Understanding the Code

Let's look at the snippet again:

function outer() {
  let count = 0
  return function inner() {
    count++
    return count
  }
}
const fn = outer()
console.log(fn())
console.log(fn())

At first glance, it looks like a standard function returning another function. But the magic is in the count variable.

When we call outer(), JavaScript creates a new execution context. It initializes count to 0 and then returns the inner function. Normally, when a function finishes running, all its local variables are wiped from memory (garbage collected). That's how standard functions work.

However, inner is defined *inside* outer. Because inner references count, JavaScript realizes that inner still needs that variable even after outer has returned. Instead of deleting count, the engine keeps it alive in a special "closure" scope.

When we do const fn = outer(), fn now holds a reference to the inner function, and that function carries its own private little backpack containing the count variable.

Finding the Correct Answer

The correct answer is Option B: 1, 2.

Here is the play-by-play:

1. const fn = outer(): We execute outer. It sets count = 0 and returns the inner function. fn is now that inner function.
2. First console.log(fn()): We call fn. It goes into its "backpack," finds count (which is 0), increments it to 1, and returns it. The log prints 1.
3. Second console.log(fn()): We call fn again. Crucially, it doesn't start over. It's using the *same* closure. It finds count (which is now 1), increments it to 2, and returns it. The log prints 2.

If the answer were 1, 1, it would mean count was being reset every time. But since fn is a persistent reference to the same closure, the state is preserved.

Common Mistakes Developers Make

The biggest mistake is assuming that calling fn() is the same as calling outer().

Some developers think that because outer() is where count is defined, every time they call fn(), the whole process starts from the top. That's not how it works. outer() was only called once. Everything after that is just interacting with the returned inner function.

Another common point of confusion is the difference between let, const, and var in this context. While var would behave similarly here, using let ensures the variable is block-scoped, which is the modern standard.

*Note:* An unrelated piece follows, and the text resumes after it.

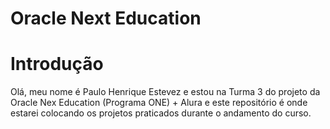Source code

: #                                                                       Oracle Next Education

# Introdução

Olá, meu nome é Paulo Henrique Estevez e estou na Turma 3 do projeto da Oracle Nex Education (Programa ONE) + Alura e este repositório é onde estarei colocando os projetos praticados durante o andamento do curso.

Also, don't confuse this with "global variables." count isn't global; it's private. You can't access count from outside the fn() call. If you try to console.log(count) in the global scope, you'll get a ReferenceError. That's the power of closures—they provide a way to have "private" state without using classes.

Real-World Usage

You see this pattern everywhere in production code, even if it's not written exactly like this.

1. Function Currying
In functional programming, we often use closures to create specialized functions. For example, a function that creates a logger with a specific prefix:

function createLogger(prefix) {

  return function(message) {

    console.log([${prefix}] ${message});

  }

}

const userLog = createLogger('USER');

userLog('Logged in'); // [USER] Logged in

2. State Management in React
If you use React, useState is essentially a closure under the hood. React needs to remember your state across multiple re-renders of a component. It stores that value in a way that the component function can access it every time it runs.

3. Module Pattern
Before ES modules (import/export) became standard, developers used "Immediately Invoked Function Expressions" (IIFEs) and closures to hide private variables from the global window object, preventing naming collisions in large apps.

Key Takeaways

- A closure is created when a function is defined inside another function and references a variable from the parent's scope.
- The inner function "closes over" the variable, preventing it from being garbage collected.
- Closures allow for persistent state without polluting the global namespace.
- Calling the outer function creates a *new* closure. If you created const fn2 = outer(), it would start its own count from 0, independent of fn.